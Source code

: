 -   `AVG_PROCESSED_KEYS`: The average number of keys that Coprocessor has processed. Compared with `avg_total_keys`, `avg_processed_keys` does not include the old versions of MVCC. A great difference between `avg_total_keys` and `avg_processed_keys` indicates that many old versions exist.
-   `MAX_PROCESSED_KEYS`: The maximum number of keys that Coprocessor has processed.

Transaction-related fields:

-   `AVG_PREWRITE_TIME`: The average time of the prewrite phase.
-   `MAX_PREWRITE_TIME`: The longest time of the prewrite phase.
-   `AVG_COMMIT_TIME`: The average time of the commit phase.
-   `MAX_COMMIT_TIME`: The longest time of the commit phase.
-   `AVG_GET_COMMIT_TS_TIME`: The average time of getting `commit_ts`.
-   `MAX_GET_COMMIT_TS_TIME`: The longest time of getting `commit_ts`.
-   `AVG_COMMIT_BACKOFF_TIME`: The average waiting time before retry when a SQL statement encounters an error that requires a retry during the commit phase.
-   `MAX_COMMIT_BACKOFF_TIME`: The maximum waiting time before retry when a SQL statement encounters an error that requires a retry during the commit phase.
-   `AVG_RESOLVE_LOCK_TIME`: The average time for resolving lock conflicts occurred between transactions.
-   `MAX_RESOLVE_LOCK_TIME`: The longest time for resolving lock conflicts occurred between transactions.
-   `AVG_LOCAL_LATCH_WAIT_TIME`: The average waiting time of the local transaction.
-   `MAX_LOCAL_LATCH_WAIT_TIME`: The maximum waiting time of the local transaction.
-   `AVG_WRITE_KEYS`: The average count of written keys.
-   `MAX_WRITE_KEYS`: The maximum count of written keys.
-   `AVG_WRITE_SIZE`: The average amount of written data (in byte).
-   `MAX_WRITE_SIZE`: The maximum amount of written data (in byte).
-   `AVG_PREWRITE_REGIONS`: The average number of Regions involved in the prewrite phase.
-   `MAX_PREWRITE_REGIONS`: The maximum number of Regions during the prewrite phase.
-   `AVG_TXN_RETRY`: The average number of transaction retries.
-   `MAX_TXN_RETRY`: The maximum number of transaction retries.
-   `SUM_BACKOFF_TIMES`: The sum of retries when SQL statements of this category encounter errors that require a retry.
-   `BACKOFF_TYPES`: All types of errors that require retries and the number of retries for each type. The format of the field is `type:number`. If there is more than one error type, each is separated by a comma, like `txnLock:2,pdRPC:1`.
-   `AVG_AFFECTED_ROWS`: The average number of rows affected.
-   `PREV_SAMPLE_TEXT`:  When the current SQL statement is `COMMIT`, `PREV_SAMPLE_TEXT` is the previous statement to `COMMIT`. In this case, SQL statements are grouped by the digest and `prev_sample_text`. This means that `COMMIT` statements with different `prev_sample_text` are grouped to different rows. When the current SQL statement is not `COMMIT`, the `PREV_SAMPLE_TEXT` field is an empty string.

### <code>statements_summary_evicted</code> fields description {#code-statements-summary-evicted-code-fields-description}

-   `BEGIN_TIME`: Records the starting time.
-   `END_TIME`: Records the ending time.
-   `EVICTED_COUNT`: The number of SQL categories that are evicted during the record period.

*WHAT IS REQUIRED*: From the line that contains "during the prewrite phase." through the last line of the records above, copy every line exactly and leave out the rest.

*SOLUTION FOR THIS EXERCISE*:
-   `MAX_PREWRITE_REGIONS`: The maximum number of Regions during the prewrite phase.
-   `AVG_TXN_RETRY`: The average number of transaction retries.
-   `MAX_TXN_RETRY`: The maximum number of transaction retries.
-   `SUM_BACKOFF_TIMES`: The sum of retries when SQL statements of this category encounter errors that require a retry.
-   `BACKOFF_TYPES`: All types of errors that require retries and the number of retries for each type. The format of the field is `type:number`. If there is more than one error type, each is separated by a comma, like `txnLock:2,pdRPC:1`.
-   `AVG_AFFECTED_ROWS`: The average number of rows affected.
-   `PREV_SAMPLE_TEXT`:  When the current SQL statement is `COMMIT`, `PREV_SAMPLE_TEXT` is the previous statement to `COMMIT`. In this case, SQL statements are grouped by the digest and `prev_sample_text`. This means that `COMMIT` statements with different `prev_sample_text` are grouped to different rows. When the current SQL statement is not `COMMIT`, the `PREV_SAMPLE_TEXT` field is an empty string.

### <code>statements_summary_evicted</code> fields description {#code-statements-summary-evicted-code-fields-description}

-   `BEGIN_TIME`: Records the starting time.
-   `END_TIME`: Records the ending time.
-   `EVICTED_COUNT`: The number of SQL categories that are evicted during the record period.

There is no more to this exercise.